Researchers from Singapore and the United Kingdom are exploring an optical fibre approach to brain-like computing (aka neuromorphic computing) as opposed to approaches featuring a memristor or other devices such as a nanoionic device that I’ve written about previously. A March 10, 2015 news item on Nanowerk describes this new approach,
Computers that function like the human brain could soon become a reality thanks to new research using optical fibres made of speciality glass.
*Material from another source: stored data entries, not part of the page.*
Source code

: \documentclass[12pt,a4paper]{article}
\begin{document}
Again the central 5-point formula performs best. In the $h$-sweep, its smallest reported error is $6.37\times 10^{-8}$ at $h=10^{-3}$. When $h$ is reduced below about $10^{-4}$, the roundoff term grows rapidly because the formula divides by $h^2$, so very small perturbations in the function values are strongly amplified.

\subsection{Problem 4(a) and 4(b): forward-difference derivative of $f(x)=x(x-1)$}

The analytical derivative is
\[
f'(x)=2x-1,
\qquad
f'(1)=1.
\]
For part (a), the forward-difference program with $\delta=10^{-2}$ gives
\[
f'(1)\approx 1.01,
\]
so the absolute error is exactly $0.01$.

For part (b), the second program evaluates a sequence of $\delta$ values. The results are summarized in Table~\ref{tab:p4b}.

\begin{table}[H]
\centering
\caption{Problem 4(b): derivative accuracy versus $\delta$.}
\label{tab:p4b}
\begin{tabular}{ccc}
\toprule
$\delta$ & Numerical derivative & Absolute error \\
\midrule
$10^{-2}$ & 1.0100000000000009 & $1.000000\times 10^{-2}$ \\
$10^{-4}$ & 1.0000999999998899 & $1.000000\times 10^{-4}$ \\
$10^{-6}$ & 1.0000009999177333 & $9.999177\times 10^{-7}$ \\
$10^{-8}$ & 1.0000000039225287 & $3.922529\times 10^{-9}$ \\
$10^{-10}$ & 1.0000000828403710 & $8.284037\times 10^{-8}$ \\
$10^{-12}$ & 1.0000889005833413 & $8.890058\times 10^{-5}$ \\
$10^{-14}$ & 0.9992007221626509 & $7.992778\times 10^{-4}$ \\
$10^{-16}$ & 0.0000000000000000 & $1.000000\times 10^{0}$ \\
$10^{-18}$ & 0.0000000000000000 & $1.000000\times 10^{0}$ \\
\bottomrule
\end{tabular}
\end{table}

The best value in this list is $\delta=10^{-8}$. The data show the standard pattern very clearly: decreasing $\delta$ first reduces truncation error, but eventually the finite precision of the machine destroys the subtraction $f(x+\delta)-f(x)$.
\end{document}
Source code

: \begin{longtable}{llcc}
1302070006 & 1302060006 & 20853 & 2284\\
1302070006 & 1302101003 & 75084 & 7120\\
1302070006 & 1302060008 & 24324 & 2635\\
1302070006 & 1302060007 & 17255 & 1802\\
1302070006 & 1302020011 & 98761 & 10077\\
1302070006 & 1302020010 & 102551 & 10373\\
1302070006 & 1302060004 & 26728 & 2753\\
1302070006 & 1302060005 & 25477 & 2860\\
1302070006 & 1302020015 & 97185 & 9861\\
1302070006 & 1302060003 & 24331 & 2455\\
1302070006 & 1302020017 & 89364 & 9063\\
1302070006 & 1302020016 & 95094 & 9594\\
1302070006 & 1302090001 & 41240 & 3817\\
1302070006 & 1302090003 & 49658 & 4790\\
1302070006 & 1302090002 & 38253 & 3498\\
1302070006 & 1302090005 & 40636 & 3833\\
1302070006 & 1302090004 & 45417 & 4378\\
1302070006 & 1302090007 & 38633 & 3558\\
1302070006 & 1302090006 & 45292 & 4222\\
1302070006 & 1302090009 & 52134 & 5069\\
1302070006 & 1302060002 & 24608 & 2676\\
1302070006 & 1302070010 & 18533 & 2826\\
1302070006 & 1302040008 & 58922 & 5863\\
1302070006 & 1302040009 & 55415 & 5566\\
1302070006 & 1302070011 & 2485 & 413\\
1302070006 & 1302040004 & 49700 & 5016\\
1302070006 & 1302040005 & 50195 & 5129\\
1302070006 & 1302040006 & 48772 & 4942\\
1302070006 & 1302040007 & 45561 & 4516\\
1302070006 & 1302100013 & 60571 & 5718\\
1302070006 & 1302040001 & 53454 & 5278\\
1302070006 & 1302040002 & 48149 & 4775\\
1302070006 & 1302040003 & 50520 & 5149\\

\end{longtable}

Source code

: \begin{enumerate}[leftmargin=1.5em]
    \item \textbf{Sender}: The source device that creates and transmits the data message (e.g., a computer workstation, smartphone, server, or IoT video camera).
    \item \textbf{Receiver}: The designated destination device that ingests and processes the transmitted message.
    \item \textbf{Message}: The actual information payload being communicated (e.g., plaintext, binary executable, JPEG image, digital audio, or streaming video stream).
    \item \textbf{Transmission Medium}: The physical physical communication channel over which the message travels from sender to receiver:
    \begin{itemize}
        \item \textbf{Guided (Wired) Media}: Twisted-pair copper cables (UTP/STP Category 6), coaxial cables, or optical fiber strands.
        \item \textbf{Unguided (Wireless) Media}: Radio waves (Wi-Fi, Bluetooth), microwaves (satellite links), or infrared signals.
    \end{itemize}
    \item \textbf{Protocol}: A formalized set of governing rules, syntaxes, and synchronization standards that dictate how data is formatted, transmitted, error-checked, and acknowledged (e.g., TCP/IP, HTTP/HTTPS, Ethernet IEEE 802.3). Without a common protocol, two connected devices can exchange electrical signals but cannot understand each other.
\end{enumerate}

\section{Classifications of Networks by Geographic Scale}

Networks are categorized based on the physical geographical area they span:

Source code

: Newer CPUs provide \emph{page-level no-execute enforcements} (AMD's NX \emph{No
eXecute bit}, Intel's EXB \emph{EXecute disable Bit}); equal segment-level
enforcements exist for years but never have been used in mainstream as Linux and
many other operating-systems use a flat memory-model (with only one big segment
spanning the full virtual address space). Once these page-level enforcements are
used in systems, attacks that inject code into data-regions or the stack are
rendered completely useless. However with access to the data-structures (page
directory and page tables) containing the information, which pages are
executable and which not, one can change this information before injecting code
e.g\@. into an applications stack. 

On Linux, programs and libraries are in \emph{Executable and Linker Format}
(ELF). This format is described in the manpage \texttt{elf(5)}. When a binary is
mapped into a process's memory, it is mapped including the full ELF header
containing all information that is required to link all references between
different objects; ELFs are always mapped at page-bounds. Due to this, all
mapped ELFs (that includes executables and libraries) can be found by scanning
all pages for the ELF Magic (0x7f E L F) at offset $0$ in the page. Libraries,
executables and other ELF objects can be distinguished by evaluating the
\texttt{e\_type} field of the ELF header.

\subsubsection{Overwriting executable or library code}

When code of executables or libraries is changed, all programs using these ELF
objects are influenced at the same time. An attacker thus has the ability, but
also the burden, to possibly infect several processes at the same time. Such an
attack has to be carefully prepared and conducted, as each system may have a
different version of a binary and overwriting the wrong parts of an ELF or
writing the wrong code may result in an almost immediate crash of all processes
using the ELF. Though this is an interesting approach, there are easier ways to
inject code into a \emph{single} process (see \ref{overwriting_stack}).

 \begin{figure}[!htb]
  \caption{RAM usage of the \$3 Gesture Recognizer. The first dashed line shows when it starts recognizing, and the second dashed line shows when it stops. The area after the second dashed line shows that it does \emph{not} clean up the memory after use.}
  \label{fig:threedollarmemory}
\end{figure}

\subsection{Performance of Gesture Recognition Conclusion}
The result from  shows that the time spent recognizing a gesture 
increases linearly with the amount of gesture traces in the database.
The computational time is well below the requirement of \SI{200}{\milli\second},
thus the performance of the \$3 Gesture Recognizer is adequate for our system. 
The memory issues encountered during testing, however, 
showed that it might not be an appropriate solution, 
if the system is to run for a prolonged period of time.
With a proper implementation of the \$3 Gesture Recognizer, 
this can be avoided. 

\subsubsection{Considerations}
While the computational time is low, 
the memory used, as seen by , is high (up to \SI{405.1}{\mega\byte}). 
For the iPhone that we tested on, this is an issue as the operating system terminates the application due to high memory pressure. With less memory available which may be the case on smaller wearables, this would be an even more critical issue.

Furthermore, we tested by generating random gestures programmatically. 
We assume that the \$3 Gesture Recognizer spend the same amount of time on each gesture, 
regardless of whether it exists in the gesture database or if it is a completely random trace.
Researchers from the Optoelectronics Research Centre (ORC) at the University of Southampton, UK, and Centre for Disruptive Photonic Technologies (CDPT) at the Nanyang Technological University (NTU), Singapore, have demonstrated how neural networks and synapses in the brain can be reproduced, with optical pulses as information carriers, using special fibres made from glasses that are sensitive to light, known as chalcogenides.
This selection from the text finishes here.